The God Bless series by Hannah Hall–Sweet board books for little ones with delightful cadence for the perfect read aloud.
The Elephant and Piggie Books by Mo Willems–These charming easy readers offer humorous tales that appeal to young children, as well as their overworked parents.
The Pout-Pout Fish by Deborah Diesen and Dan Hanna–Beautifully illustrated, this sweet story of one lonely fish has become a modern classic.
When the Sea Turned to Silver by Grace Lin–A lovely retelling of a Chinese folktale.
Sofia and Her Morning Star by Paige Snedeker–The charm of this little book lies with its author whose story of overcoming obstacles teaches nothing is too big to steal your dreams.
Brown Bear, Brown Bear, What Do You See? by Eric Carle–All of Carle’s books are a feast for the eyes as well as the ears.

Family Read Alouds

These chapter books are family friendly.
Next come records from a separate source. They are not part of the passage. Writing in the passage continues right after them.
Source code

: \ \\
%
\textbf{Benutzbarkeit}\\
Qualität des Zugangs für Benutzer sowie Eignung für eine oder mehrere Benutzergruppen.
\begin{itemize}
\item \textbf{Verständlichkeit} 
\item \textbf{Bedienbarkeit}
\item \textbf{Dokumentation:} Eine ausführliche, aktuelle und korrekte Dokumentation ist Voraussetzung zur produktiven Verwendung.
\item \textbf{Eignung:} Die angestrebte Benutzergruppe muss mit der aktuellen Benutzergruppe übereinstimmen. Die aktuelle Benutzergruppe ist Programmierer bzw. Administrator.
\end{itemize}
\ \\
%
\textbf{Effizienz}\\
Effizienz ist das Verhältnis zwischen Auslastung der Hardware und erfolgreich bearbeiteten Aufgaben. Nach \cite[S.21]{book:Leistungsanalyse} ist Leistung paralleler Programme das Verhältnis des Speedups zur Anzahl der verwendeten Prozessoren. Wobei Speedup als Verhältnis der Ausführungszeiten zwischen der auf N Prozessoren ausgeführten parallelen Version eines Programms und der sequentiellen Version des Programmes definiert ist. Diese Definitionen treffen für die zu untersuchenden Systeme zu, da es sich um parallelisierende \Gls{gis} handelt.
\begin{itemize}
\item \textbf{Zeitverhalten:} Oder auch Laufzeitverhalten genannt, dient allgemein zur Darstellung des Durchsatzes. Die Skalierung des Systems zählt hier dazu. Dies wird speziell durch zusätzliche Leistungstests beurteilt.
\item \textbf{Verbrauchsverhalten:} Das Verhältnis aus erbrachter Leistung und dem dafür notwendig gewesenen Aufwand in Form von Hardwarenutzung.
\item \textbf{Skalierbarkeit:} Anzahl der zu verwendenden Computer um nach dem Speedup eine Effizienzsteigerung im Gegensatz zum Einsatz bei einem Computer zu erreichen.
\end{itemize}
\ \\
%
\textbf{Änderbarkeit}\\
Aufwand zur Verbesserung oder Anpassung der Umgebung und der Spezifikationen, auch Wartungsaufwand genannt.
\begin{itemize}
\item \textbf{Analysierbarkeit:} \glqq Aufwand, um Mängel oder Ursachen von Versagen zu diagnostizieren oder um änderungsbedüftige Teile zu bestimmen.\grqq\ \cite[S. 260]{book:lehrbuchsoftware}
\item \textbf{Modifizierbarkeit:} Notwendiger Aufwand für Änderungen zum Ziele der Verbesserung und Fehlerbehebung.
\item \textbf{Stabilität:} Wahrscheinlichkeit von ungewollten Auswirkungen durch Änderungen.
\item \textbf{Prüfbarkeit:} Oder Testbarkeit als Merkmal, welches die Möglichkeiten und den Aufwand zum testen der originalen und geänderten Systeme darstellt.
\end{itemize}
They are engaging enough for older ones but simple enough to be enjoyed by little ones as well.
Mrs. Piggle-Wiggle by Betty MacDonald–Mrs. Piggle Wiggly lives in an upside-down house and smells like cookies.
Sideways Stories from Wayside School by Louis Sacher–31 hilarious tales of one sideways school.
Frog and Toad are Friends by Arnold Lobel–A timeless tale of friendship, lost buttons, and too many cookies.
Harriet the Spy by Louise Fitzhugh–Harriet is a spy, until the day her notebook of always truthful, but sometimes hurtful, observations falls into the wrong hands.
Matilda by Roald Dahl–Matilda’s parents think she’s a nuisance, but when she discovers she has a remarkable power of defense, everything changes.
Ramona the Pest by Beverly Cleary–Ramona’s ready for kindergarten, but is kindergarten ready for Ramona?
The Complete Tales of Winnie-the-Pooh by A.A. Milne–These enduring tales of childhood continue to delight every new generation.